__How to complete this task__.
Please output each entry exactly as it appears.

====== Entries supplied ======

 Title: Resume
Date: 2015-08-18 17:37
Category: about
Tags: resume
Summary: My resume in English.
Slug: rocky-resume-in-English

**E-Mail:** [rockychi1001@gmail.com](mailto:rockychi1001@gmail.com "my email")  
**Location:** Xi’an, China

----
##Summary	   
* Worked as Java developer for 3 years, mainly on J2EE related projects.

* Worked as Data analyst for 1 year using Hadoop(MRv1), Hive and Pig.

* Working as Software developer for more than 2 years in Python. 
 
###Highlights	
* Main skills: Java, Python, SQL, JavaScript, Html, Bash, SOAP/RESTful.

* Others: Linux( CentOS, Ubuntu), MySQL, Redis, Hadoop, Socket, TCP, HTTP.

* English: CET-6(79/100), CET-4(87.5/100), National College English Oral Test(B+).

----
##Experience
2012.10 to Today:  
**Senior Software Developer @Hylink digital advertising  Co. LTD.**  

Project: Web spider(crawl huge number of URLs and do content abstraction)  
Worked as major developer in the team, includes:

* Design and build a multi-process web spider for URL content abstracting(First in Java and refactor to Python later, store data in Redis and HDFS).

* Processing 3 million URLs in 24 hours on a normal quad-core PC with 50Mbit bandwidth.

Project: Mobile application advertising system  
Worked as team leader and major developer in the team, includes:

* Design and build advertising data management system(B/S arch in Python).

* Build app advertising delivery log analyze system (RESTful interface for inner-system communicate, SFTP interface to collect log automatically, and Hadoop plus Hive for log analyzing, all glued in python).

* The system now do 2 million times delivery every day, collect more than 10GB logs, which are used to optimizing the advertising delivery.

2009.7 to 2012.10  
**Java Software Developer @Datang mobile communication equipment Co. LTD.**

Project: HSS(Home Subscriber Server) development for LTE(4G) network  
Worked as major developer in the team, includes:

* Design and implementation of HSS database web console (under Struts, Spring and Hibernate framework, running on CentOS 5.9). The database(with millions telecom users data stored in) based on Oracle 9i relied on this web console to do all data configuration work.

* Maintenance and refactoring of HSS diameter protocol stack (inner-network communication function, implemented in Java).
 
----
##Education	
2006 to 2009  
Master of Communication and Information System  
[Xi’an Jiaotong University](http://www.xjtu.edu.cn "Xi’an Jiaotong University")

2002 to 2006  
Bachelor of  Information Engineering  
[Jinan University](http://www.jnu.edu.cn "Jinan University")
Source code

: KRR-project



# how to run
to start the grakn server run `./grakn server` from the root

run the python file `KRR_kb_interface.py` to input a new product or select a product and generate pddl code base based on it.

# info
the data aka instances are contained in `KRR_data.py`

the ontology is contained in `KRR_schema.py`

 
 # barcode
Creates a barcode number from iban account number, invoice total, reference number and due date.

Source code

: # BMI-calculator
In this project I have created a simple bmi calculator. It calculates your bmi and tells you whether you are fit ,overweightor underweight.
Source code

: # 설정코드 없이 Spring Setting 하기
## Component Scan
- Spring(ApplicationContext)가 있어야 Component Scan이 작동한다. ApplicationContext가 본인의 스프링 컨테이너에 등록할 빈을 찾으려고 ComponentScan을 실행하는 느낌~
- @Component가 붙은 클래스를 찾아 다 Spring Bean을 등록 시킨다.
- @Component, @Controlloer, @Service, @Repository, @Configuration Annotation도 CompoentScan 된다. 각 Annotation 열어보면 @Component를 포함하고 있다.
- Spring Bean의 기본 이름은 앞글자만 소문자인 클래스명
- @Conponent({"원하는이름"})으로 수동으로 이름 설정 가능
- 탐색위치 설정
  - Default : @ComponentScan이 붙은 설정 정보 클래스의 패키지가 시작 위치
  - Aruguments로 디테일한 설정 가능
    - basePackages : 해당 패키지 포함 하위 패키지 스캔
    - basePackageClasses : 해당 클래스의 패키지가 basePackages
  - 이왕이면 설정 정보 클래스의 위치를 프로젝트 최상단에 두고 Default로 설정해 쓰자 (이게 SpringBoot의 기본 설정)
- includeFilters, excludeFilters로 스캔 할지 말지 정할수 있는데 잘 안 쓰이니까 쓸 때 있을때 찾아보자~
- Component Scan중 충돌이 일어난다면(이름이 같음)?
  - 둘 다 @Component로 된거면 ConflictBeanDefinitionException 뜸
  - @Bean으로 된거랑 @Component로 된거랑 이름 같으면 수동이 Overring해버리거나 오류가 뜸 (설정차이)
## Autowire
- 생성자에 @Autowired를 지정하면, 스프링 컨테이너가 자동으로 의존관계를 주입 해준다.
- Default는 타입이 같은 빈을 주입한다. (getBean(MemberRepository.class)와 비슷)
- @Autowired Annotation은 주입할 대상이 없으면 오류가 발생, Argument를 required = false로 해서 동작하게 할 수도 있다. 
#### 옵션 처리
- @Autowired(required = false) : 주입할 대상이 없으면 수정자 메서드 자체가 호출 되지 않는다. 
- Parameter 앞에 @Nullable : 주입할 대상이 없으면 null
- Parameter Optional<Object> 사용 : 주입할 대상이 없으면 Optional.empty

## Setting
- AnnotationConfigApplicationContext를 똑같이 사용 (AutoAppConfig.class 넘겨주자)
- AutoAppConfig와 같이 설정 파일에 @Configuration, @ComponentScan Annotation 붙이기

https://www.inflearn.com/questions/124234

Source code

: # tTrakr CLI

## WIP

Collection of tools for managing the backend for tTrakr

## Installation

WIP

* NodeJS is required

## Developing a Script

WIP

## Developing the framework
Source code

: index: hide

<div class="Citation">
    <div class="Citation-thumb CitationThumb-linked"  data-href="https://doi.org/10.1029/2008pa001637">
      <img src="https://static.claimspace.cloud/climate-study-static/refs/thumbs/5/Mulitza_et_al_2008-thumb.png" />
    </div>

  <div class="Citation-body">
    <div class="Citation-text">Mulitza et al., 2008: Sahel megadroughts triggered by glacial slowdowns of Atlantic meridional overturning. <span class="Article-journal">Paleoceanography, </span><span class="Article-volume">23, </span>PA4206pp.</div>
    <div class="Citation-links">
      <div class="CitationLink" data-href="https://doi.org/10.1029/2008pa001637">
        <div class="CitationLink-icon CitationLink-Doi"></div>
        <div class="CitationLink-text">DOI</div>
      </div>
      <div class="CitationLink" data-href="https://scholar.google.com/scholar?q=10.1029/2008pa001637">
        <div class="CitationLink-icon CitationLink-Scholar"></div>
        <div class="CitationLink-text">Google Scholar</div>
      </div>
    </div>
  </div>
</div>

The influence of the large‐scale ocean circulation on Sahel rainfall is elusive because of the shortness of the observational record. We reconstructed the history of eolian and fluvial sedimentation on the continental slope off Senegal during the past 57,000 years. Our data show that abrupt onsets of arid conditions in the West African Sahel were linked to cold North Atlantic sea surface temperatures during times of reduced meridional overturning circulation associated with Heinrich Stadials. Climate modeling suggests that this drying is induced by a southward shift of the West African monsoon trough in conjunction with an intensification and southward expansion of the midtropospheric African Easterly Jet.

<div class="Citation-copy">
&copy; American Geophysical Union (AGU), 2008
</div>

======

__Answer to the problem__.
 Title: Resume
Date: 2015-08-18 17:37
Category: about
Tags: resume
Summary: My resume in English.
Slug: rocky-resume-in-English

**E-Mail:** [rockychi1001@gmail.com](mailto:rockychi1001@gmail.com "my email")  
**Location:** Xi’an, China

----
##Summary	   
* Worked as Java developer for 3 years, mainly on J2EE related projects.

* Worked as Data analyst for 1 year using Hadoop(MRv1), Hive and Pig.

* Working as Software developer for more than 2 years in Python. 
 
###Highlights	
* Main skills: Java, Python, SQL, JavaScript, Html, Bash, SOAP/RESTful.

* Others: Linux( CentOS, Ubuntu), MySQL, Redis, Hadoop, Socket, TCP, HTTP.

* English: CET-6(79/100), CET-4(87.5/100), National College English Oral Test(B+).

----
##Experience
2012.10 to Today:  
**Senior Software Developer @Hylink digital advertising  Co. LTD.**  

Project: Web spider(crawl huge number of URLs and do content abstraction)  
Worked as major developer in the team, includes:

* Design and build a multi-process web spider for URL content abstracting(First in Java and refactor to Python later, store data in Redis and HDFS).

* Processing 3 million URLs in 24 hours on a normal quad-core PC with 50Mbit bandwidth.

Project: Mobile application advertising system  
Worked as team leader and major developer in the team, includes:

* Design and build advertising data management system(B/S arch in Python).

* Build app advertising delivery log analyze system (RESTful interface for inner-system communicate, SFTP interface to collect log automatically, and Hadoop plus Hive for log analyzing, all glued in python).

* The system now do 2 million times delivery every day, collect more than 10GB logs, which are used to optimizing the advertising delivery.

2009.7 to 2012.10  
**Java Software Developer @Datang mobile communication equipment Co. LTD.**

Project: HSS(Home Subscriber Server) development for LTE(4G) network  
Worked as major developer in the team, includes:

* Design and implementation of HSS database web console (under Struts, Spring and Hibernate framework, running on CentOS 5.9). The database(with millions telecom users data stored in) based on Oracle 9i relied on this web console to do all data configuration work.

* Maintenance and refactoring of HSS diameter protocol stack (inner-network communication function, implemented in Java).
 
----
##Education	
2006 to 2009  
Master of Communication and Information System  
[Xi’an Jiaotong University](http://www.xjtu.edu.cn "Xi’an Jiaotong University")

2002 to 2006  
Bachelor of  Information Engineering  
[Jinan University](http://www.jnu.edu.cn "Jinan University")
Source code

: KRR-project



# how to run
to start the grakn server run `./grakn server` from the root

run the python file `KRR_kb_interface.py` to input a new product or select a product and generate pddl code base based on it.

# info
the data aka instances are contained in `KRR_data.py`

the ontology is contained in `KRR_schema.py`

 
 # barcode
Creates a barcode number from iban account number, invoice total, reference number and due date.

Source code

: # BMI-calculator
In this project I have created a simple bmi calculator. It calculates your bmi and tells you whether you are fit ,overweightor underweight.
Source code

: # 설정코드 없이 Spring Setting 하기
## Component Scan
- Spring(ApplicationContext)가 있어야 Component Scan이 작동한다. ApplicationContext가 본인의 스프링 컨테이너에 등록할 빈을 찾으려고 ComponentScan을 실행하는 느낌~
- @Component가 붙은 클래스를 찾아 다 Spring Bean을 등록 시킨다.
- @Component, @Controlloer, @Service, @Repository, @Configuration Annotation도 CompoentScan 된다. 각 Annotation 열어보면 @Component를 포함하고 있다.
- Spring Bean의 기본 이름은 앞글자만 소문자인 클래스명
- @Conponent({"원하는이름"})으로 수동으로 이름 설정 가능
- 탐색위치 설정
  - Default : @ComponentScan이 붙은 설정 정보 클래스의 패키지가 시작 위치
  - Aruguments로 디테일한 설정 가능
    - basePackages : 해당 패키지 포함 하위 패키지 스캔
    - basePackageClasses : 해당 클래스의 패키지가 basePackages
  - 이왕이면 설정 정보 클래스의 위치를 프로젝트 최상단에 두고 Default로 설정해 쓰자 (이게 SpringBoot의 기본 설정)
- includeFilters, excludeFilters로 스캔 할지 말지 정할수 있는데 잘 안 쓰이니까 쓸 때 있을때 찾아보자~
- Component Scan중 충돌이 일어난다면(이름이 같음)?
  - 둘 다 @Component로 된거면 ConflictBeanDefinitionException 뜸
  - @Bean으로 된거랑 @Component로 된거랑 이름 같으면 수동이 Overring해버리거나 오류가 뜸 (설정차이)
## Autowire
- 생성자에 @Autowired를 지정하면, 스프링 컨테이너가 자동으로 의존관계를 주입 해준다.
- Default는 타입이 같은 빈을 주입한다. (getBean(MemberRepository.class)와 비슷)
- @Autowired Annotation은 주입할 대상이 없으면 오류가 발생, Argument를 required = false로 해서 동작하게 할 수도 있다. 
#### 옵션 처리
- @Autowired(required = false) : 주입할 대상이 없으면 수정자 메서드 자체가 호출 되지 않는다. 
- Parameter 앞에 @Nullable : 주입할 대상이 없으면 null
- Parameter Optional<Object> 사용 : 주입할 대상이 없으면 Optional.empty

## Setting
- AnnotationConfigApplicationContext를 똑같이 사용 (AutoAppConfig.class 넘겨주자)
- AutoAppConfig와 같이 설정 파일에 @Configuration, @ComponentScan Annotation 붙이기

https://www.inflearn.com/questions/124234

Source code

: # tTrakr CLI

## WIP

Collection of tools for managing the backend for tTrakr

## Installation

WIP

* NodeJS is required

## Developing a Script

WIP

## Developing the framework
Source code

: index: hide

<div class="Citation">
    <div class="Citation-thumb CitationThumb-linked"  data-href="https://doi.org/10.1029/2008pa001637">
      <img src="https://static.claimspace.cloud/climate-study-static/refs/thumbs/5/Mulitza_et_al_2008-thumb.png" />
    </div>

  <div class="Citation-body">
    <div class="Citation-text">Mulitza et al., 2008: Sahel megadroughts triggered by glacial slowdowns of Atlantic meridional overturning. <span class="Article-journal">Paleoceanography, </span><span class="Article-volume">23, </span>PA4206pp.</div>
    <div class="Citation-links">
      <div class="CitationLink" data-href="https://doi.org/10.1029/2008pa001637">
        <div class="CitationLink-icon CitationLink-Doi"></div>
        <div class="CitationLink-text">DOI</div>
      </div>
      <div class="CitationLink" data-href="https://scholar.google.com/scholar?q=10.1029/2008pa001637">
        <div class="CitationLink-icon CitationLink-Scholar"></div>
        <div class="CitationLink-text">Google Scholar</div>
      </div>
    </div>
  </div>
</div>

The influence of the large‐scale ocean circulation on Sahel rainfall is elusive because of the shortness of the observational record. We reconstructed the history of eolian and fluvial sedimentation on the continental slope off Senegal during the past 57,000 years. Our data show that abrupt onsets of arid conditions in the West African Sahel were linked to cold North Atlantic sea surface temperatures during times of reduced meridional overturning circulation associated with Heinrich Stadials. Climate modeling suggests that this drying is induced by a southward shift of the West African monsoon trough in conjunction with an intensification and southward expansion of the midtropospheric African Easterly Jet.

<div class="Citation-copy">
&copy; American Geophysical Union (AGU), 2008
</div>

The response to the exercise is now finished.